> WORK ITEM:
Scan the material for the word "notifies", and copy each line where it shows up.

> DATASET:
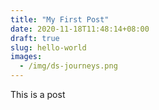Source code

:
 ```yaml
---
title: "My First Post"
date: 2020-11-18T11:48:14+08:00
draft: true
slug: hello-world
images: 
  - /img/ds-journeys.png
---
```


This is a post
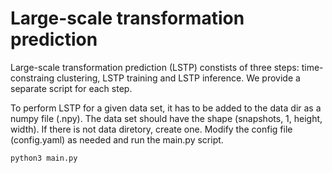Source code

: # Large-scale transformation prediction
Large-scale transformation prediction (LSTP) constists of three steps: time-constraing clustering, LSTP training and LSTP inference. We provide a separate script for each step.

To perform LSTP for a given data set, it has to be added to the data dir as a numpy file (.npy). The data set should have the shape (snapshots, 1, height, width). If there is not data diretory, create one. Modify the config file (config.yaml) as needed and run the main.py script.

```bash
python3 main.py
```
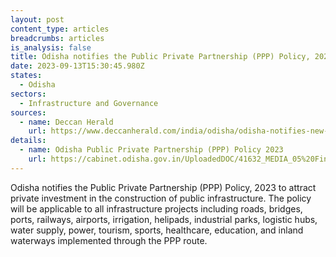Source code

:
 ```yaml
---
layout: post
content_type: articles
breadcrumbs: articles
is_analysis: false
title: Odisha notifies the Public Private Partnership (PPP) Policy, 2023
date: 2023-09-13T15:30:45.980Z
states:
  - Odisha
sectors:
  - Infrastructure and Governance
sources:
  - name: Deccan Herald
    url: https://www.deccanherald.com/india/odisha/odisha-notifies-new-ppp-policy-to-attract-private-investment-in-public-infra-building-2675077
details:
  - name: Odisha Public Private Partnership (PPP) Policy 2023
    url: https://cabinet.odisha.gov.in/UploadedDOC/41632_MEDIA_05%20Finance%2002.pdf
---
```

Odisha notifies the Public Private Partnership (PPP) Policy, 2023 to attract private investment in the construction of public infrastructure. The policy will be applicable to all infrastructure projects including roads, bridges, ports, railways, airports, irrigation, helipads, industrial parks, logistic hubs, water supply, power, tourism, sports, healthcare, education, and inland waterways implemented through the PPP route.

> ANSWER TO THE PROBLEM:
title: Odisha notifies the Public Private Partnership (PPP) Policy, 2023
    url: https://www.deccanherald.com/india/odisha/odisha-notifies-new-ppp-policy-to-attract-private-investment-in-public-infra-building-2675077
Odisha notifies the Public Private Partnership (PPP) Policy, 2023 to attract private investment in the construction of public infrastructure. The policy will be applicable to all infrastructure projects including roads, bridges, ports, railways, airports, irrigation, helipads, industrial parks, logistic hubs, water supply, power, tourism, sports, healthcare, education, and inland waterways implemented through the PPP route.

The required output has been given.